I now have six or seven bra drawings… haven’t counted properly.
The more I do, the more I love them. There is something about a simple ink line drawing that appeals to me. There’s nowhere to hide is there? I have chucked out a couple of drawings because the line has strayed from its path, looks unclean. There is a fragile crispness about the ink on the white layout paper.
The discarded pile of fabric, holds a certain distorted form, without the body inside it. I needed to gather comment, to tell me where this might lead me. Some saw the abandonment of this garment as a sexual act. Others saw it as symbolic of our mortality. A loss of sexuality and libido rather than an illustration of it.

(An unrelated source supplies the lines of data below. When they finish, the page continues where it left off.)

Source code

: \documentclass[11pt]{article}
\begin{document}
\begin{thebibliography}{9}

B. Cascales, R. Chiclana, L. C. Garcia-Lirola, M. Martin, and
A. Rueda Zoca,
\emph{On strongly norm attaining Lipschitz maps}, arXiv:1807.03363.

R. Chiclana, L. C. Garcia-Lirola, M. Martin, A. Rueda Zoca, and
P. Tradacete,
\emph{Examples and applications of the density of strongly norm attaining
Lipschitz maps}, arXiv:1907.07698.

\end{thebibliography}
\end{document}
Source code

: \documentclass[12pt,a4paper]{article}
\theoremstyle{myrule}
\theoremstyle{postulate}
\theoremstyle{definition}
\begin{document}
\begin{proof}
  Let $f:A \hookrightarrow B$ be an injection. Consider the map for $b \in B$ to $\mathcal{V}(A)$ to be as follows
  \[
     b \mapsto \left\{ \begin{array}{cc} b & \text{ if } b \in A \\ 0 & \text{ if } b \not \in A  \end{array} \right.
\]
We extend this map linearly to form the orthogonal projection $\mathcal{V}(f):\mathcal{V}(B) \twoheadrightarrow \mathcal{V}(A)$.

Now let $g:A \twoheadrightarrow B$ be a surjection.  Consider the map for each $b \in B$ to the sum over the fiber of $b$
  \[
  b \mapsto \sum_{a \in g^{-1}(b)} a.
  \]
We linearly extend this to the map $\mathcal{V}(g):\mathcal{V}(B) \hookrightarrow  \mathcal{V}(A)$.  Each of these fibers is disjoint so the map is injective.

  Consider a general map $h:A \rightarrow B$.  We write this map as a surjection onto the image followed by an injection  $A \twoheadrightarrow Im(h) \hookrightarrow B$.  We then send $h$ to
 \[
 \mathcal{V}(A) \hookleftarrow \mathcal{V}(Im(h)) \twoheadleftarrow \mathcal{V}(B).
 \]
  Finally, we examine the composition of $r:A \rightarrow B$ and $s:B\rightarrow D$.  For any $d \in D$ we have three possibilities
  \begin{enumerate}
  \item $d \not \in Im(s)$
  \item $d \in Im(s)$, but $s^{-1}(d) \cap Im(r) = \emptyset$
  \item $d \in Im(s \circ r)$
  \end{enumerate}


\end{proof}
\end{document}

When I started this series of drawings I was shocked by how quickly my thoughts developed. I do life drawing, and I draw visual notes in my sketch books. The drawing is usually a way of annotating my work. It is a very long time since the drawing itself has been the art.
But this series of observational line drawings are more than just the drawings. And despite the change in choice of material, there are clear links to what has gone before. I am still using clothes to say things about their wearers and to elicit thought from and about the viewer. The viewers’ memory is vital to my work I think.

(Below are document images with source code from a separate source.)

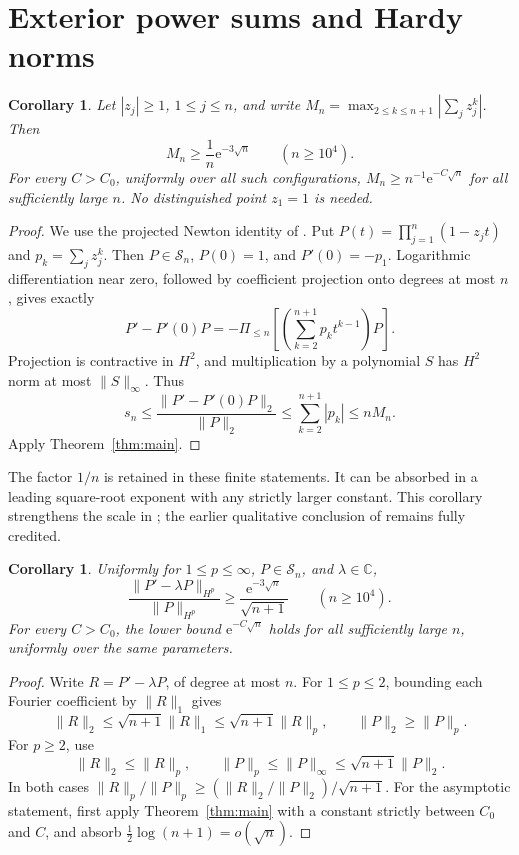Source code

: \documentclass[11pt]{article}
\newtheorem{corollary}[theorem]{Corollary}
\theoremstyle{remark}\newtheorem{remark}[theorem]{Remark}
\newcommand{\C}{\mathbb C}
\newcommand{\norm}[1]{\lVert #1\rVert}
\newcommand{\ee}{\mathrm e}
\begin{document}
\section{Exterior power sums and Hardy norms}\label{sec:power}
\begin{corollary}\label{cor:powers}
Let \(|z_j|\ge1\), \(1\le j\le n\), and write
\(M_n=\max_{2\le k\le n+1}|\sum_jz_j^k|\).
Then
\[
 M_n\ge\frac1n\ee^{-3\sqrt n}\qquad(n\ge10^4).
\]
For every \(C>C_0\), uniformly over all such configurations,
\(M_n\ge n^{-1}\ee^{-C\sqrt n}\) for all sufficiently large \(n\).
No distinguished point \(z_1=1\) is needed.
\end{corollary}
\begin{proof}
We use the projected Newton identity of
\cite[Proposition 3.1]{tan}. Put
\(P(t)=\prod_{j=1}^n(1-z_jt)\) and \(p_k=\sum_jz_j^k\).
Then \(P\in\mathcal S_n\), \(P(0)=1\), and \(P'(0)=-p_1\).
Logarithmic differentiation near zero, followed by coefficient
projection onto degrees at most \(n\), gives exactly
\[
 P'-P'(0)P=-\Pi_{\le n}
       \left[\left(\sum_{k=2}^{n+1}p_kt^{k-1}\right)P\right].
\]
Projection is contractive in \(H^2\), and multiplication by a
polynomial \(S\) has \(H^2\) norm at most \(\norm S_\infty\).
Thus
\[
 s_n\le\frac{\norm{P'-P'(0)P}_2}{\norm P_2}
       \le\sum_{k=2}^{n+1}|p_k|\le nM_n.
\]
Apply Theorem~\ref{thm:main}.
\end{proof}

The factor \(1/n\) is retained in these finite statements.
It can be absorbed in a leading square-root exponent with any
strictly larger constant. This corollary strengthens the scale in
\cite{tan}; the earlier qualitative conclusion of \cite{luo} remains
fully credited.

\begin{corollary}\label{cor:hp}
Uniformly for \(1\le p\le\infty\), \(P\in\mathcal S_n\), and
\(\lambda\in\C\),
\[
 \frac{\norm{P'-\lambda P}_{H^p}}{\norm P_{H^p}}
       \ge\frac{\ee^{-3\sqrt n}}{\sqrt{n+1}}\qquad(n\ge10^4).
\]
For every \(C>C_0\), the lower bound \(\ee^{-C\sqrt n}\) holds
for all sufficiently large \(n\), uniformly over the same parameters.
\end{corollary}
\begin{proof}
Write \(R=P'-\lambda P\), of degree at most \(n\).
For \(1\le p\le2\), bounding each Fourier coefficient by
\(\norm R_1\) gives
\[
 \norm R_2\le\sqrt{n+1}\norm R_1
       \le\sqrt{n+1}\norm R_p,\qquad
 \norm P_2\ge\norm P_p.
\]
For \(p\ge2\), use
\[
 \norm R_2\le\norm R_p,\qquad
 \norm P_p\le\norm P_\infty\le\sqrt{n+1}\norm P_2.
\]
In both cases \(\norm R_p/\norm P_p\ge
(\norm R_2/\norm P_2)/\sqrt{n+1}\).
For the asymptotic statement, first apply Theorem~\ref{thm:main}
with a constant strictly between \(C_0\) and \(C\), and absorb
\(\tfrac12\log(n+1)=o(\sqrt n)\).
\end{proof}
\end{document}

The change of materials has been coming for a while too, eventually emerging when I had no choice but to find another way of working. So now I am not automatically reaching for my needle, I am making choices from a wider field. Also, since the enforced period of not-sewing, my work has been produced much more quickly. To be honest, that was due too. I was getting stitched up in it all. The drawings seem fresh to me.
I am plucking up courage to draw my own underwear. Yet as I type this, a sneer of distaste passes across my face. Drawing other people’s anonymous bras seems sanitised. I haven’t yet decided if that is a good or a bad thing. Probably it is only by drawing my own I will find out. I was also offered an old bra by a friend… I said yes, but I’m not sure how I feel about that either till it happens. It might then become a type of portrait.
Is anonymity safe, universal and symbolic?
Once I start drawing underwear of the known wearer, does it change into something else for me? Obviously the eventual viewer will be unaware of personality and ownership.
My thoughts had been about menopausal women, and self esteem. But just because that’s where I am, doesn’t mean that is where the viewer has to be does it?